CD40–CD40 ligand (CD154) engagement is required but may not be sufficient for human T helper 1 cell induction of interleukin‐2‐ or interleukin‐15‐driven, contact‐dependent, interleukin‐1β production by monocytes

Summary To investigate whether antigen‐independent, interleukin‐2 (IL‐2) or IL‐15 activation of polarized T helper (Th) cells would result in contact‐dependent activation of monocytes, living Th1 and Th2 cell clones were co‐cultured with THP‐1 cells or fresh peripheral blood monocytes. Under these conditions IL‐1β production was induced almost exclusively by Th1 cells and was dependent on the presence and dose of IL‐2 or IL‐15, and on cell–cell contact, as demonstrated by double‐chamber cultures. Low levels of IL‐1 receptor antagonist (IL‐1Ra) were induced by Th1 and higher levels by Th2 cells. IL‐10 production was similar in Th1/monocyte and Th2/monocyte co‐cultures, thus arguing against preferential down‐regulation of IL‐1β production by anti‐inflammatory IL‐10 in Th2 co‐cultures. In addition, IL‐4 and IL‐10 neutralization did not result in enhanced IL‐1β production in Th2/monocyte co‐cultures. Preferential expression on Th1 cells of CD11b correlated with their capacity to induce IL‐1β production by THP‐1 cells in the presence of IL‐2 or IL‐15, but anti‐CD11b monoclonal antibody could not inhibit this activity.
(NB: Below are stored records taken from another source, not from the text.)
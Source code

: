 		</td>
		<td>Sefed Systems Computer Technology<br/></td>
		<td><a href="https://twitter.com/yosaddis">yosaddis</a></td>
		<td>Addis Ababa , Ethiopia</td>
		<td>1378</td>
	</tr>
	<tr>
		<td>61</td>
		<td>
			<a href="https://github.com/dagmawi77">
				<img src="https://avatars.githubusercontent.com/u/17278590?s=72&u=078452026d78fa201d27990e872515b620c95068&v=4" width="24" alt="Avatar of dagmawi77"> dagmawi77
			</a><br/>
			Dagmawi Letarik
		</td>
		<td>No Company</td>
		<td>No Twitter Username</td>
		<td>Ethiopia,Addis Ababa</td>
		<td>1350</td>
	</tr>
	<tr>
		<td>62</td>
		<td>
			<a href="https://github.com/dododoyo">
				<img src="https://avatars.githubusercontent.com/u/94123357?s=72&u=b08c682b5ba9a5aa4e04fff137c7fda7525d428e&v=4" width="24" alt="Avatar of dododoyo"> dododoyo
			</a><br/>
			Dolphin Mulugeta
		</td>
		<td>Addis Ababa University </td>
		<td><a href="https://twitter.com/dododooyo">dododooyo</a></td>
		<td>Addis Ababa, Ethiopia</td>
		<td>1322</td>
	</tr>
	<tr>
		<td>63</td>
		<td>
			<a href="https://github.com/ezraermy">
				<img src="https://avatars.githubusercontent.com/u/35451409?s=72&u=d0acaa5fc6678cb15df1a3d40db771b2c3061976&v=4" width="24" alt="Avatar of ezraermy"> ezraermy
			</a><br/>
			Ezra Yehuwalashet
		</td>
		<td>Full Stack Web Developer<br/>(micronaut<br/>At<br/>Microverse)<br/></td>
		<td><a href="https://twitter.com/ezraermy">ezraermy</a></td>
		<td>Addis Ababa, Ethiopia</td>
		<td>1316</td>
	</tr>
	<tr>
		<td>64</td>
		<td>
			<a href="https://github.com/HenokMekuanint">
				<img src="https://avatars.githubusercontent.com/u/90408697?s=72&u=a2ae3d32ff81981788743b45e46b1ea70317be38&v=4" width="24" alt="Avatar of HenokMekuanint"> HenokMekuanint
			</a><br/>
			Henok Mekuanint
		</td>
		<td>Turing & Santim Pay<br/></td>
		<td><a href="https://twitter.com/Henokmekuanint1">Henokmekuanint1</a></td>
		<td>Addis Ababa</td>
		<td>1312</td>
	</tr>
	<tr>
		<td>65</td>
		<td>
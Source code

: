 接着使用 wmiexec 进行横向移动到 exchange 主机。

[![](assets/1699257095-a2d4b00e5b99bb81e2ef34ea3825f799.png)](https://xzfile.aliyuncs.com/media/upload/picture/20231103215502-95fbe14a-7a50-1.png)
Blockade of the CD40–CD40 ligand interaction resulted in inhibition of IL‐1β‐inducing capacity while IL‐1Ra induction was unaffected, a result previously unknown. This differential effect indicates the selective relevance of CD40–CD40 ligand engagement in inflammatory monocyte responses upon activation by T cells. CD40 ligand expression levels did not differ in Th1 and Th2 cell clones, thus indicating that additional, unidentified molecule(s) preferentially expressed by Th1 cells are involved in their IL‐1β induction capacity.